Saved entries:

::::

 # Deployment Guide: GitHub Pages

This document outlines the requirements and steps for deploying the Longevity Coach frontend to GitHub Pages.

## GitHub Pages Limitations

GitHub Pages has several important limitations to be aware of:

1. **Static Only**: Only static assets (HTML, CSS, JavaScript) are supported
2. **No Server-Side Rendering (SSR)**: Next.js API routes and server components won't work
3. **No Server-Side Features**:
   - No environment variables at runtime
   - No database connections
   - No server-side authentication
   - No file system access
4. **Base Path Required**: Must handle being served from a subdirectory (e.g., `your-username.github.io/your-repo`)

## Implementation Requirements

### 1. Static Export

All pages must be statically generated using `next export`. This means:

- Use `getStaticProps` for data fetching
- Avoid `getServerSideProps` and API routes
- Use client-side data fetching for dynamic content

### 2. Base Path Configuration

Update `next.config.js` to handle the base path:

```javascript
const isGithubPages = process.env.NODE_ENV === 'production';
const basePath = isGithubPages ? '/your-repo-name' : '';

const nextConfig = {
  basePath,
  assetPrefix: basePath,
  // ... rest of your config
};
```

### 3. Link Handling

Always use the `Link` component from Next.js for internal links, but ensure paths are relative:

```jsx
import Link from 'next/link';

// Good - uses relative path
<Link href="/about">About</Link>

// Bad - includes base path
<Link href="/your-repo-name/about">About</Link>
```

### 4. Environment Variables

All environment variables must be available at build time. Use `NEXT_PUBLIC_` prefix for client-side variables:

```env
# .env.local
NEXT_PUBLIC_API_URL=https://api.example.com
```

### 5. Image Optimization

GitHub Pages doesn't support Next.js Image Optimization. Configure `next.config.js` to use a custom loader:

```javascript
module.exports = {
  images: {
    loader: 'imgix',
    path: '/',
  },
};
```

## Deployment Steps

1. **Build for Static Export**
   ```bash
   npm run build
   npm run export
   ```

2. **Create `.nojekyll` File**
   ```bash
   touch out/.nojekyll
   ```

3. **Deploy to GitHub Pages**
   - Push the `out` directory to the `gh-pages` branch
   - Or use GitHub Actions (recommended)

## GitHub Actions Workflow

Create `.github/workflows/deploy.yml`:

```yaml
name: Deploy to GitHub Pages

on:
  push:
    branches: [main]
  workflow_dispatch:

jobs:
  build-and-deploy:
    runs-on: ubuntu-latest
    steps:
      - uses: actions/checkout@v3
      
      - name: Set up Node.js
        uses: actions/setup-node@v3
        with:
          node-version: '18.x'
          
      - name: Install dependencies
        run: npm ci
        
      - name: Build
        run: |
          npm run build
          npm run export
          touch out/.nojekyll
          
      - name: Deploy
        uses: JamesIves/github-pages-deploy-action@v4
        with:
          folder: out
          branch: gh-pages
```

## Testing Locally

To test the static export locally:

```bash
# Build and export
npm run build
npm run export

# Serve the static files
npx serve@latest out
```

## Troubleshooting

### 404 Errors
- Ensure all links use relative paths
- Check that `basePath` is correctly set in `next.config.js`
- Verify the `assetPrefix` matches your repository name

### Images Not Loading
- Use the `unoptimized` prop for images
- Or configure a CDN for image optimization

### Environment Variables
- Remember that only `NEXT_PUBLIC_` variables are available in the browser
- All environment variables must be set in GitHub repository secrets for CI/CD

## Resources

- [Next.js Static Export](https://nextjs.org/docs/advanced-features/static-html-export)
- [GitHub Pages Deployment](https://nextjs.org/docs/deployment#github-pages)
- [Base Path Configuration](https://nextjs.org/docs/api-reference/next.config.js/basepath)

::::

## YOUR GOAL
Every line in the data that holds the string "routes" should be returned.

## YOUR SOLUTION
2. **No Server-Side Rendering (SSR)**: Next.js API routes and server components won't work
- Avoid `getServerSideProps` and API routes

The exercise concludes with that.